:: EXTRACTED ENTRIES ::
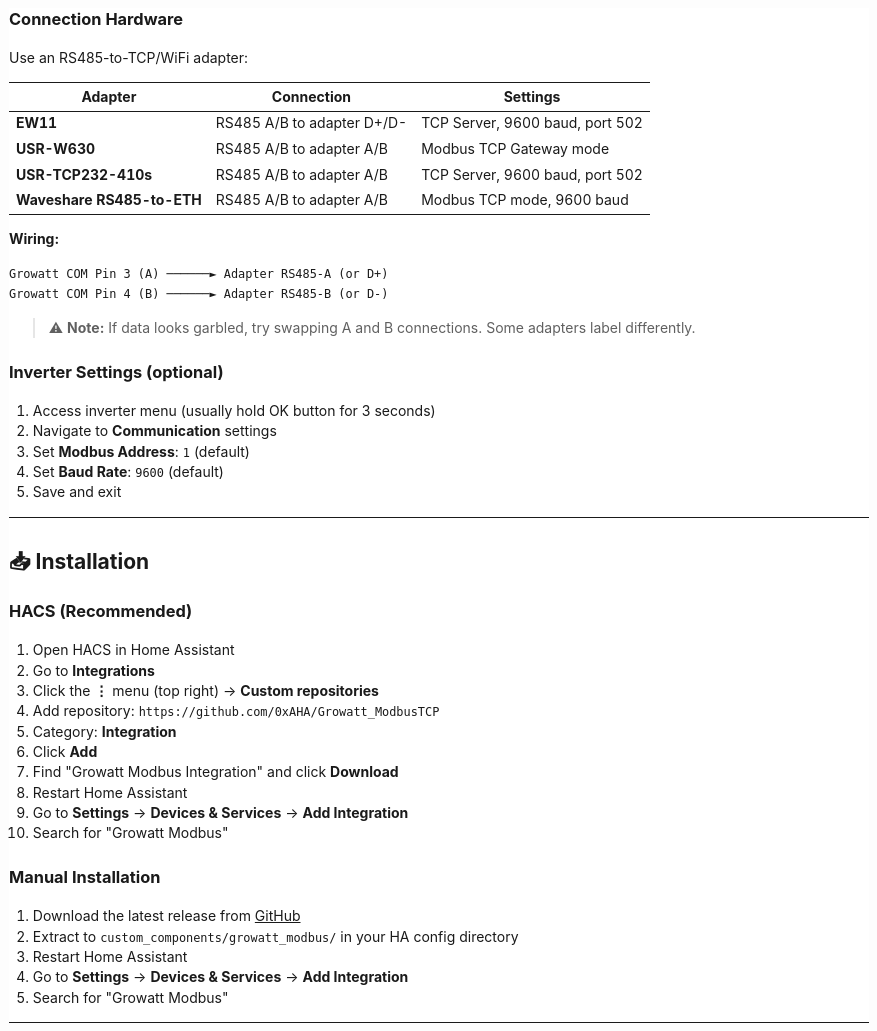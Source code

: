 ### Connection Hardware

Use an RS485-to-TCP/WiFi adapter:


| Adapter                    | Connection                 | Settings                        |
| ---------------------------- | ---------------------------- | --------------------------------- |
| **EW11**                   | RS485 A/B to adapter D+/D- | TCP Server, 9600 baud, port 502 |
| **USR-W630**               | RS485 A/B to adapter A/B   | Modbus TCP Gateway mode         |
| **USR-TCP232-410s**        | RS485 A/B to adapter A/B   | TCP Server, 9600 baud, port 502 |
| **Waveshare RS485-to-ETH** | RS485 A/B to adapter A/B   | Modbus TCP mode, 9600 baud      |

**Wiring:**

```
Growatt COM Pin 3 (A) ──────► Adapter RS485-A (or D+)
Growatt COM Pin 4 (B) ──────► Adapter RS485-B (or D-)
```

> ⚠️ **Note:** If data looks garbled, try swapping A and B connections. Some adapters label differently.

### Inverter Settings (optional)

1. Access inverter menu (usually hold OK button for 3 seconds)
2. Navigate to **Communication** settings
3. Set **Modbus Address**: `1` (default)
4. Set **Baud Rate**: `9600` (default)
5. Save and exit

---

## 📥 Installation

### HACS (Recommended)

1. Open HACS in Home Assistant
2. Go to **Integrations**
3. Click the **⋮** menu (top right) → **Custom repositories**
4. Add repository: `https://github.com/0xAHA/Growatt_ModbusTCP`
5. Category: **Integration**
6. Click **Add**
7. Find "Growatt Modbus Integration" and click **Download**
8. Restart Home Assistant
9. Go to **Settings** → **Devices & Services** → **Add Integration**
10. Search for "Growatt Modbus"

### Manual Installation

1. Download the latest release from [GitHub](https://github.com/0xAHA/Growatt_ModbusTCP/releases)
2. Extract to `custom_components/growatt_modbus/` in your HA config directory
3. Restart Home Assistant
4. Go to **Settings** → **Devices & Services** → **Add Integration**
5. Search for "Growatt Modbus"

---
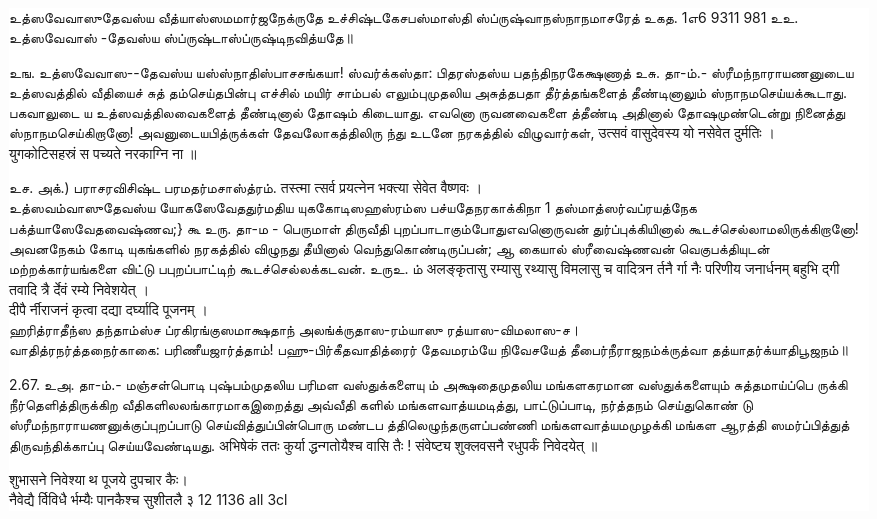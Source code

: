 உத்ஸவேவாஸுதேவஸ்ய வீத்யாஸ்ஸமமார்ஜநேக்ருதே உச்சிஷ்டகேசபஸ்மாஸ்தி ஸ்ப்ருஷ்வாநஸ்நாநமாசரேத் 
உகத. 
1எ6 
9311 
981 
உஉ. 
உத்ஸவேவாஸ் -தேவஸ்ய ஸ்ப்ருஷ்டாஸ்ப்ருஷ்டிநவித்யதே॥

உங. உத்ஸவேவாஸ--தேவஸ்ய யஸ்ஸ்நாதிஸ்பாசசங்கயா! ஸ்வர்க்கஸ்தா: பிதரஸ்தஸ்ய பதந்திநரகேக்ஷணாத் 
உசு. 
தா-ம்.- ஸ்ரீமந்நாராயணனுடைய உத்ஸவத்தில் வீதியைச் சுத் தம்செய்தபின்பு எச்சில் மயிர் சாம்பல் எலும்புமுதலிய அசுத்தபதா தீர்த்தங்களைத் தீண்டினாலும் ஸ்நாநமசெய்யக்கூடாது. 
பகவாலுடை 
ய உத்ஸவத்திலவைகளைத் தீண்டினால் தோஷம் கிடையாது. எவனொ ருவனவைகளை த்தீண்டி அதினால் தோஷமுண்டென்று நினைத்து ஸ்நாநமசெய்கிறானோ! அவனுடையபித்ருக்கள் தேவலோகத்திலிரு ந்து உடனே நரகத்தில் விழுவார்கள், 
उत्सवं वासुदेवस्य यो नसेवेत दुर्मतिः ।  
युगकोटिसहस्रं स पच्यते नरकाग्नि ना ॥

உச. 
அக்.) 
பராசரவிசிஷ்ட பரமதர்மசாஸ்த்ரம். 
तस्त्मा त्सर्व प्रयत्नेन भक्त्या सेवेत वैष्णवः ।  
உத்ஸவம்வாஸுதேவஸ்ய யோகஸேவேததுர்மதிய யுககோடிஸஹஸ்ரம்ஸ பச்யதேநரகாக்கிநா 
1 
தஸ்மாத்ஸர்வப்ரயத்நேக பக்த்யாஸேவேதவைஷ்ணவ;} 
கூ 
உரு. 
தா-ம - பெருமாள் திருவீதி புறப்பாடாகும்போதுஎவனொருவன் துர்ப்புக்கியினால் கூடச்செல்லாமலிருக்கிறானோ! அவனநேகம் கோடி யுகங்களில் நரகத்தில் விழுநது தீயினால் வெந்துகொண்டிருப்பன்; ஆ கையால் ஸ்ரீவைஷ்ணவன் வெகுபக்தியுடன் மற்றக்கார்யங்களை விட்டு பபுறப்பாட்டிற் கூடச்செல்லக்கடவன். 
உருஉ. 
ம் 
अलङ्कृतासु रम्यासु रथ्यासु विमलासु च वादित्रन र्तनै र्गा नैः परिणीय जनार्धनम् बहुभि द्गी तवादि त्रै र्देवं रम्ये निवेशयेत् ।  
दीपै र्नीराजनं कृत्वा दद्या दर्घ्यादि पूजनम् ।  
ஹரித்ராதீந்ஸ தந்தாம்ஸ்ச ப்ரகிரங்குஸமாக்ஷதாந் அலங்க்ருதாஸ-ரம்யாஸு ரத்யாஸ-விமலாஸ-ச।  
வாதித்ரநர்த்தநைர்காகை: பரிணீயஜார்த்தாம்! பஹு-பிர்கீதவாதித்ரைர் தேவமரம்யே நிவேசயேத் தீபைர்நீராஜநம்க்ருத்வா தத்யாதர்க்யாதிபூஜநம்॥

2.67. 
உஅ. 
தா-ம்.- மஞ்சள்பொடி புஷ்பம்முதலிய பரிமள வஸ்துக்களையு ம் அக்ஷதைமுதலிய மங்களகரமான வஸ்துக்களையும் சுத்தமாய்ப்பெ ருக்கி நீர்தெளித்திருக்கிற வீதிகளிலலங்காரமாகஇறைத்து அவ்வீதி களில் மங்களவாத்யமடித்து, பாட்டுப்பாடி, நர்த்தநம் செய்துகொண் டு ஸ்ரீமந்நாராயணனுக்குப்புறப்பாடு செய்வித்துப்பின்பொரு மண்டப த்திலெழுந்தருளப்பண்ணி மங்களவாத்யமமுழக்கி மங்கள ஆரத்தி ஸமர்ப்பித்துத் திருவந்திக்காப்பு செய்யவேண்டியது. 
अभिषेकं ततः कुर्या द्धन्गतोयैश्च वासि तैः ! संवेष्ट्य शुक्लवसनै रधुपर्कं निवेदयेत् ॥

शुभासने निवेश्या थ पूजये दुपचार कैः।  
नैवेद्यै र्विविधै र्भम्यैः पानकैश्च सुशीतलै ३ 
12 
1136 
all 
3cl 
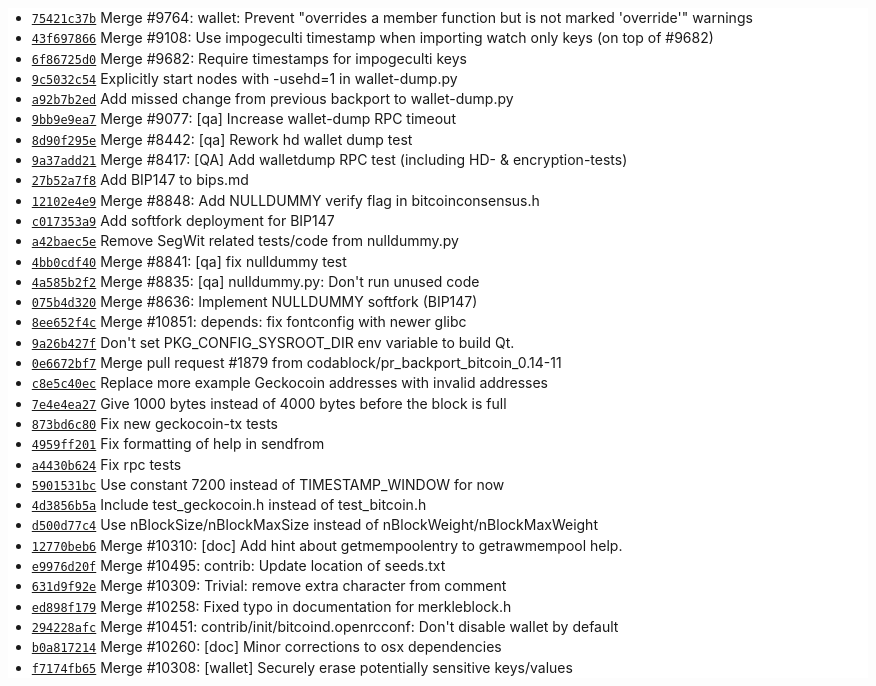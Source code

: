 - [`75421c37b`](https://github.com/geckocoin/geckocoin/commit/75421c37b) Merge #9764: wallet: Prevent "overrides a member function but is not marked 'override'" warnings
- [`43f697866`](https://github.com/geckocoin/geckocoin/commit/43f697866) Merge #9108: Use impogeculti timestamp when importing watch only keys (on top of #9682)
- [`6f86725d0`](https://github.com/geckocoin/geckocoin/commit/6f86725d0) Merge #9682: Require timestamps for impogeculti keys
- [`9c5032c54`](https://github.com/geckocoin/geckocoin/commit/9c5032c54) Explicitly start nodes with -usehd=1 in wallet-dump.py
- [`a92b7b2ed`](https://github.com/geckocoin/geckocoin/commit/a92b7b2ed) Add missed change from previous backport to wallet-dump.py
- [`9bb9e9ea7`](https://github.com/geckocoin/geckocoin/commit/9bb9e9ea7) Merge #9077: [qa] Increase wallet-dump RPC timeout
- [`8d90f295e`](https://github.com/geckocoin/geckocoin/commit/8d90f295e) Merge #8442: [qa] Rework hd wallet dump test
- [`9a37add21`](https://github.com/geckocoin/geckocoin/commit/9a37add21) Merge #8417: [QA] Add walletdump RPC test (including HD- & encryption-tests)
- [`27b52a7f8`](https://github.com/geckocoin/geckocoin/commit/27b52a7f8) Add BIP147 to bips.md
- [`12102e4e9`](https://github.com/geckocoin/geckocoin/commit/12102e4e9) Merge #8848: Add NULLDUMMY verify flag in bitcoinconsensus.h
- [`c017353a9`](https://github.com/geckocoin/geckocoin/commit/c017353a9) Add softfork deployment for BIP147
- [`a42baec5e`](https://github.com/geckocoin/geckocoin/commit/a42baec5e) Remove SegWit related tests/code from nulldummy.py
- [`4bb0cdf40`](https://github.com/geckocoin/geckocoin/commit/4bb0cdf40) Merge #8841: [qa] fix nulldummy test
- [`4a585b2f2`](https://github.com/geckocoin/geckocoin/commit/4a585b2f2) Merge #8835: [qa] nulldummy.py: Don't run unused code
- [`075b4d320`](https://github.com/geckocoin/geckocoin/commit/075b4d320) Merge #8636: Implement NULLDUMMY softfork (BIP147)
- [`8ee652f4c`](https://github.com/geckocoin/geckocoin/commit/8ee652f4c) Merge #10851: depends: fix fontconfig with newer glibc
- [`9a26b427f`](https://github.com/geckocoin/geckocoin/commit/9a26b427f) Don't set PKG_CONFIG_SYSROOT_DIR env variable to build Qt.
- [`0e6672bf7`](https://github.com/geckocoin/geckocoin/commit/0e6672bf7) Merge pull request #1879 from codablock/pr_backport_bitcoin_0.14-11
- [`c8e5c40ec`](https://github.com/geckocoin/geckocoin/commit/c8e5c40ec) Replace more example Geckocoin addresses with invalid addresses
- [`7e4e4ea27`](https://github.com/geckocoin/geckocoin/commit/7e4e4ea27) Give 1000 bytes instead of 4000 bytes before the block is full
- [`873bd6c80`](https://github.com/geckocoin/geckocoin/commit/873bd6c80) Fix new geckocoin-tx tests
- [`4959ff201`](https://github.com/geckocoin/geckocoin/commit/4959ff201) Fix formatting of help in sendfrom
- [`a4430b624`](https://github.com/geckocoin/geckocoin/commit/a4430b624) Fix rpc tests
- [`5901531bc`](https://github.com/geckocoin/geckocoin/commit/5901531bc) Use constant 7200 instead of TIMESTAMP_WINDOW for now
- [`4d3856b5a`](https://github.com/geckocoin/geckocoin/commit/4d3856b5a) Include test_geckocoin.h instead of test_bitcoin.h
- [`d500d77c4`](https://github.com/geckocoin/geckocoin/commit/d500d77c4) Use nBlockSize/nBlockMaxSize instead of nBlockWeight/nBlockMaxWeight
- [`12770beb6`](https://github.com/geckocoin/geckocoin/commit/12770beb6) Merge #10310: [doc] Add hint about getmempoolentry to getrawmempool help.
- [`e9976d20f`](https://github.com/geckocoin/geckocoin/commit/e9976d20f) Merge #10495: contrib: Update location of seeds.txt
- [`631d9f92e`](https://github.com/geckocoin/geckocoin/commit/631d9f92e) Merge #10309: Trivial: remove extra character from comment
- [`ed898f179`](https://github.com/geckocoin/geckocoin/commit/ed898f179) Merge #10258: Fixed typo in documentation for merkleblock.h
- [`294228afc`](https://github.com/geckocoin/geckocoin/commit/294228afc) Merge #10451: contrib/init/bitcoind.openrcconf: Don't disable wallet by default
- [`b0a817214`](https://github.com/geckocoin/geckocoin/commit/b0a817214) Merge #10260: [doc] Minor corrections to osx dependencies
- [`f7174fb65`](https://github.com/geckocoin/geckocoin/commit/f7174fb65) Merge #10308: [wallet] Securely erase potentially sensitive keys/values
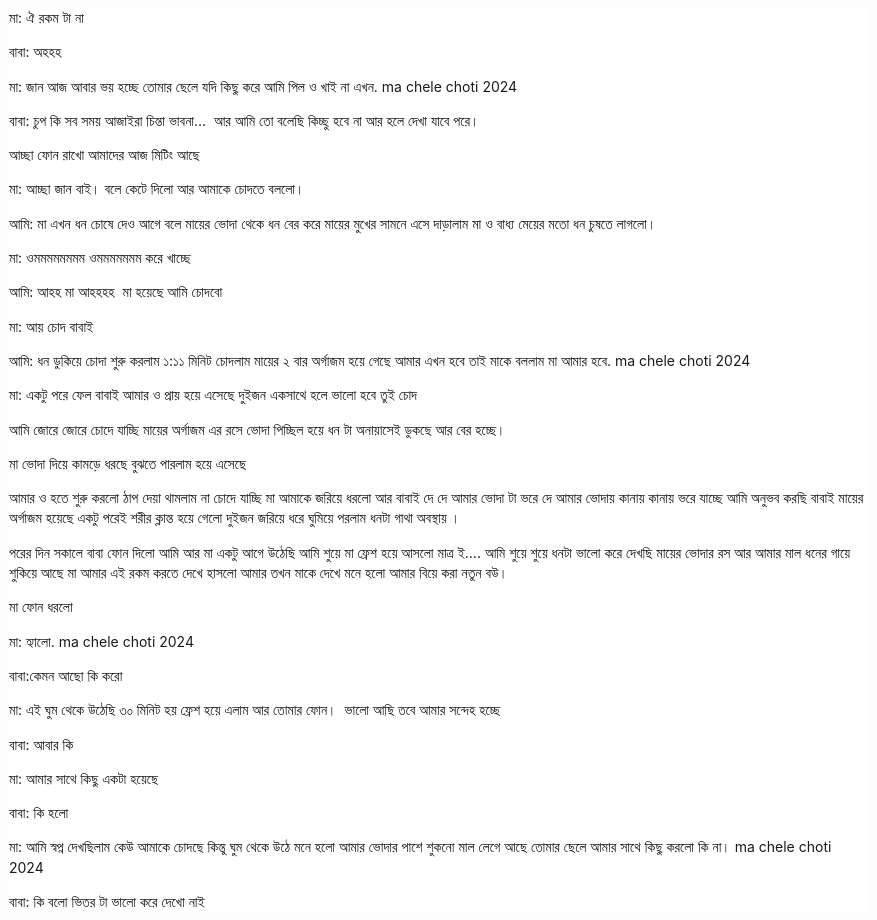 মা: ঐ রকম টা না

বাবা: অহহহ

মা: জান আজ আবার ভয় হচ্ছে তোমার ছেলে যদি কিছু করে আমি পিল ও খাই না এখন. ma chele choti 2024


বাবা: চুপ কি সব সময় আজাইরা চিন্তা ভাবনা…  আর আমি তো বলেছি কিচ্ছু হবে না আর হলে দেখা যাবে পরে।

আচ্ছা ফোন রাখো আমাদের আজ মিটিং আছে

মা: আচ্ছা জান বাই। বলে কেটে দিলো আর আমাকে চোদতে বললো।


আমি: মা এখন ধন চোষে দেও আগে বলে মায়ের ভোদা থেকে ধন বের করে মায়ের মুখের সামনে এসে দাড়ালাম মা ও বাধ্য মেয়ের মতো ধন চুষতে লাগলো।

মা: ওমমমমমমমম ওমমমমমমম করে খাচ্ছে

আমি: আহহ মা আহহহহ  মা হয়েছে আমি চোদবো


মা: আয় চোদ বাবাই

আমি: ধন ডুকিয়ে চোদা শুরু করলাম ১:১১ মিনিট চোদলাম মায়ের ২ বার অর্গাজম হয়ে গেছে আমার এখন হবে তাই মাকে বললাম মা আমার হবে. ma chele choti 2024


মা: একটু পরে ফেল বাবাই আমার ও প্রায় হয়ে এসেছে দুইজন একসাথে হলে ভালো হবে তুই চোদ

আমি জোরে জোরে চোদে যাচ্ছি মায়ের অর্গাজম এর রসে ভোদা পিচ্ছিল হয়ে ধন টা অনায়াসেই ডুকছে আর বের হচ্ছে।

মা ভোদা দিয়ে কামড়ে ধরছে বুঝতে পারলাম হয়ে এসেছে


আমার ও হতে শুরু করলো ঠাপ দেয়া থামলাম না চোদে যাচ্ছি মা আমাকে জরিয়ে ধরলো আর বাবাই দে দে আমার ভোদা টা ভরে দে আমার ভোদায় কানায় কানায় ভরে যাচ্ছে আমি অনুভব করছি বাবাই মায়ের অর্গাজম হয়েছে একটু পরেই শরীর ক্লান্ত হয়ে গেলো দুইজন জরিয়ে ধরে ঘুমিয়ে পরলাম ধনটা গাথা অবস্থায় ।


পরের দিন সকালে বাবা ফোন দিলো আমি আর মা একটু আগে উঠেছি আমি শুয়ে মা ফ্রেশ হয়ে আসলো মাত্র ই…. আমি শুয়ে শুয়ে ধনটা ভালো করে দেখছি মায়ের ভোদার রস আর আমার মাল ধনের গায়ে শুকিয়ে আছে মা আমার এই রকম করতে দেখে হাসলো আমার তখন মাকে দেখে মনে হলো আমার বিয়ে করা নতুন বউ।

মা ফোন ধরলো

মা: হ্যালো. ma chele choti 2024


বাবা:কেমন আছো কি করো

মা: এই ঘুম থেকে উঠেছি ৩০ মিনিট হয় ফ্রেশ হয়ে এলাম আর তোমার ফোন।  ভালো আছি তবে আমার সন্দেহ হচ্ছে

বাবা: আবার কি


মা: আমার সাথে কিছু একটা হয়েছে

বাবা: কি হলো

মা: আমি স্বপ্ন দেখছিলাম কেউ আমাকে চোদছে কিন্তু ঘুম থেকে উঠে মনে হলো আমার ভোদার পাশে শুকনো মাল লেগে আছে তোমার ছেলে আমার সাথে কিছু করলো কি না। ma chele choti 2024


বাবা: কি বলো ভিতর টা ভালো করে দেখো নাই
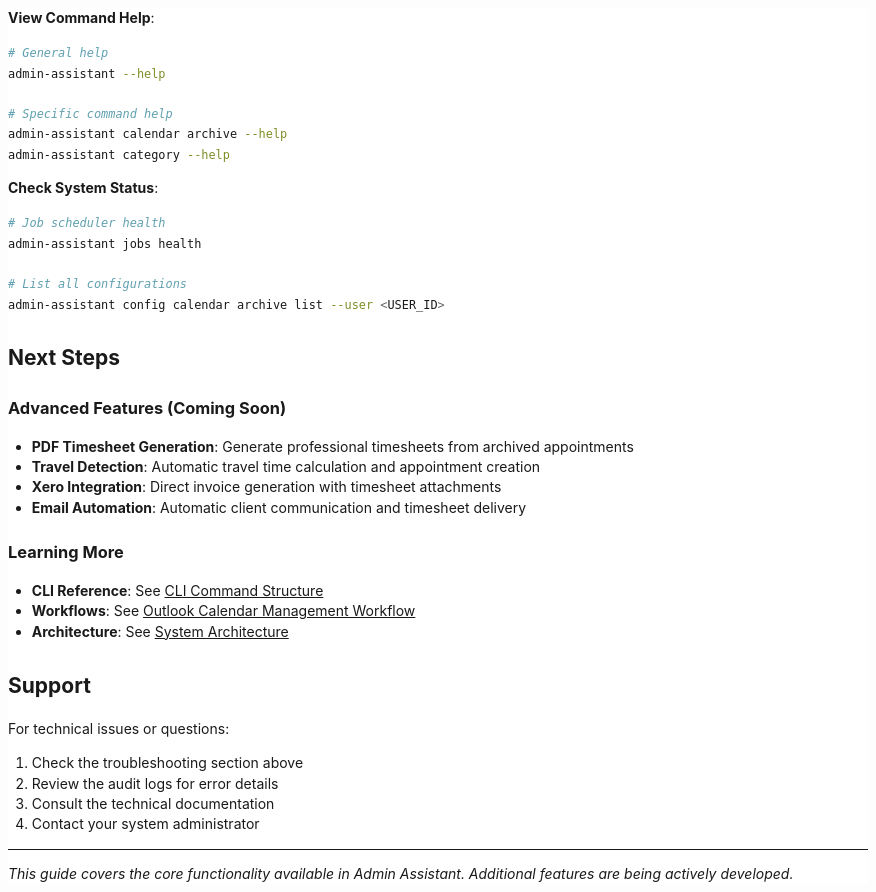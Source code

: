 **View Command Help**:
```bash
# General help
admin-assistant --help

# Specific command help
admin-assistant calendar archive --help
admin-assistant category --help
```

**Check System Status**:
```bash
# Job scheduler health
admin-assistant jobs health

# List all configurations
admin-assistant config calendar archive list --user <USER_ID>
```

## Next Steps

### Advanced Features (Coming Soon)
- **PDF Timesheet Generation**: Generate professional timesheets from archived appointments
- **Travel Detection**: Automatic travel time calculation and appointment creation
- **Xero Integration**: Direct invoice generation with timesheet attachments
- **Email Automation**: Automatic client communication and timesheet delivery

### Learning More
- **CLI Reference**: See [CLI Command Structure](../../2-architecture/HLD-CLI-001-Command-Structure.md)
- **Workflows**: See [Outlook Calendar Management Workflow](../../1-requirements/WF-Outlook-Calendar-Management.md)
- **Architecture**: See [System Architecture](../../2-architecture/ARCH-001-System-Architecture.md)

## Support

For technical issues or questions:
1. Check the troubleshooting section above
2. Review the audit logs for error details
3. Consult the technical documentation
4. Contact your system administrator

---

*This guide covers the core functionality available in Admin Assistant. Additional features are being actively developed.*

:: TASK BRIEF ::
What do the entries above read from the line containing "বাবা: কি বলো ভিতর টা ভালো করে দেখো নাই" through the line containing "- **Xero Integration**: Direct"? Output those lines exactly, both ends included, with the pictures left out.

:: RESPONSE TO THIS EXERCISE ::
বাবা: কি বলো ভিতর টা ভালো করে দেখো নাই
Source code

: **View Command Help**:
```bash
# General help
admin-assistant --help

# Specific command help
admin-assistant calendar archive --help
admin-assistant category --help
```

**Check System Status**:
```bash
# Job scheduler health
admin-assistant jobs health

# List all configurations
admin-assistant config calendar archive list --user <USER_ID>
```

## Next Steps

### Advanced Features (Coming Soon)
- **PDF Timesheet Generation**: Generate professional timesheets from archived appointments
- **Travel Detection**: Automatic travel time calculation and appointment creation
- **Xero Integration**: Direct invoice generation with timesheet attachments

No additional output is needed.